__Exercise goal__
An exact transcription of all the records below is required, without any images.

** Records follows **

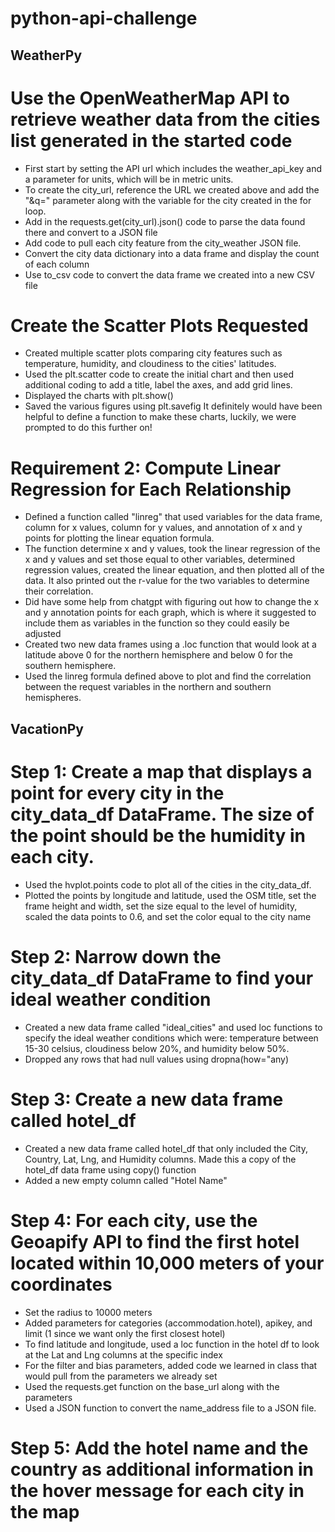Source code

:# python-api-challenge
## WeatherPy
# Use the OpenWeatherMap API to retrieve weather data from the cities list generated in the started code
- First start by setting the API url which includes the weather_api_key and a parameter for units, which will be in metric units.
- To create the city_url, reference the URL we created above and add the "&q=" parameter along with the variable for the city created in the for loop.
- Add in the requests.get(city_url).json() code to parse the data found there and convert to a JSON file
- Add code to pull each city feature from the city_weather JSON file.
- Convert the city data dictionary into a data frame and display the count of each column
- Use to_csv code to convert the data frame we created into a new CSV file
# Create the Scatter Plots Requested
- Created multiple scatter plots comparing city features such as temperature, humidity, and cloudiness to the cities' latitudes.
- Used the plt.scatter code to create the initial chart and then used additional coding to add a title, label the axes, and add grid lines.
- Displayed the charts with plt.show()
- Saved the various figures using plt.savefig
It definitely would have been helpful to define a function to make these charts, luckily, we were prompted to do this further on!
# Requirement 2: Compute Linear Regression for Each Relationship
- Defined a function called "linreg" that used variables for the data frame, column for x values, column for y values, and annotation of x and y points for plotting the linear equation formula.
- The function determine x and y values, took the linear regression of the x and y values and set those equal to other variables, determined regression values, created the linear equation, and then plotted all of the data. It also printed out the r-value for the two variables to determine their correlation.
- Did have some help from chatgpt with figuring out how to change the x and y annotation points for each graph, which is where it suggested to include them as variables in the function so they could easily be adjusted
- Created two new data frames using a .loc function that would look at a latitude above 0 for the northern hemisphere and below 0 for the southern hemisphere.
- Used the linreg formula defined above to plot and find the correlation between the request variables in the northern and southern hemispheres.
## VacationPy
# Step 1: Create a map that displays a point for every city in the city_data_df DataFrame. The size of the point should be the humidity in each city.
- Used the hvplot.points code to plot all of the cities in the city_data_df. 
- Plotted the points by longitude and latitude, used the OSM title, set the frame height and width, set the size equal to the level of humidity, scaled the data points to 0.6, and set the color equal to the city name
# Step 2: Narrow down the city_data_df DataFrame to find your ideal weather condition
- Created a new data frame called "ideal_cities" and used loc functions to specify the ideal weather conditions which were: temperature between 15-30 celsius, cloudiness below 20%, and humidity below 50%.
- Dropped any rows that had null values using dropna(how="any)
# Step 3: Create a new data frame called hotel_df
- Created a new data frame called hotel_df that only included the City, Country, Lat, Lng, and Humidity columns. Made this a copy of the hotel_df data frame using copy() function
- Added a new empty column called "Hotel Name"
# Step 4: For each city, use the Geoapify API to find the first hotel located within 10,000 meters of your coordinates
- Set the radius to 10000 meters
- Added parameters for categories (accommodation.hotel), apikey, and limit (1 since we want only the first closest hotel)
- To find latitude and longitude, used a loc function in the hotel df to look at the Lat and Lng columns at the specific index
- For the filter and bias parameters, added code we learned in class that would pull from the parameters we already set
- Used the requests.get function on the base_url along with the parameters
- Used a JSON function to convert the name_address file to a JSON file.
# Step 5: Add the hotel name and the country as additional information in the hover message for each city in the map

** End of Records **

__Output__
Source code

:# python-api-challenge
## WeatherPy
# Use the OpenWeatherMap API to retrieve weather data from the cities list generated in the started code
- First start by setting the API url which includes the weather_api_key and a parameter for units, which will be in metric units.
- To create the city_url, reference the URL we created above and add the "&q=" parameter along with the variable for the city created in the for loop.
- Add in the requests.get(city_url).json() code to parse the data found there and convert to a JSON file
- Add code to pull each city feature from the city_weather JSON file.
- Convert the city data dictionary into a data frame and display the count of each column
- Use to_csv code to convert the data frame we created into a new CSV file
# Create the Scatter Plots Requested
- Created multiple scatter plots comparing city features such as temperature, humidity, and cloudiness to the cities' latitudes.
- Used the plt.scatter code to create the initial chart and then used additional coding to add a title, label the axes, and add grid lines.
- Displayed the charts with plt.show()
- Saved the various figures using plt.savefig
It definitely would have been helpful to define a function to make these charts, luckily, we were prompted to do this further on!
# Requirement 2: Compute Linear Regression for Each Relationship
- Defined a function called "linreg" that used variables for the data frame, column for x values, column for y values, and annotation of x and y points for plotting the linear equation formula.
- The function determine x and y values, took the linear regression of the x and y values and set those equal to other variables, determined regression values, created the linear equation, and then plotted all of the data. It also printed out the r-value for the two variables to determine their correlation.
- Did have some help from chatgpt with figuring out how to change the x and y annotation points for each graph, which is where it suggested to include them as variables in the function so they could easily be adjusted
- Created two new data frames using a .loc function that would look at a latitude above 0 for the northern hemisphere and below 0 for the southern hemisphere.
- Used the linreg formula defined above to plot and find the correlation between the request variables in the northern and southern hemispheres.
## VacationPy
# Step 1: Create a map that displays a point for every city in the city_data_df DataFrame. The size of the point should be the humidity in each city.
- Used the hvplot.points code to plot all of the cities in the city_data_df. 
- Plotted the points by longitude and latitude, used the OSM title, set the frame height and width, set the size equal to the level of humidity, scaled the data points to 0.6, and set the color equal to the city name
# Step 2: Narrow down the city_data_df DataFrame to find your ideal weather condition
- Created a new data frame called "ideal_cities" and used loc functions to specify the ideal weather conditions which were: temperature between 15-30 celsius, cloudiness below 20%, and humidity below 50%.
- Dropped any rows that had null values using dropna(how="any)
# Step 3: Create a new data frame called hotel_df
- Created a new data frame called hotel_df that only included the City, Country, Lat, Lng, and Humidity columns. Made this a copy of the hotel_df data frame using copy() function
- Added a new empty column called "Hotel Name"
# Step 4: For each city, use the Geoapify API to find the first hotel located within 10,000 meters of your coordinates
- Set the radius to 10000 meters
- Added parameters for categories (accommodation.hotel), apikey, and limit (1 since we want only the first closest hotel)
- To find latitude and longitude, used a loc function in the hotel df to look at the Lat and Lng columns at the specific index
- For the filter and bias parameters, added code we learned in class that would pull from the parameters we already set
- Used the requests.get function on the base_url along with the parameters
- Used a JSON function to convert the name_address file to a JSON file.
# Step 5: Add the hotel name and the country as additional information in the hover message for each city in the map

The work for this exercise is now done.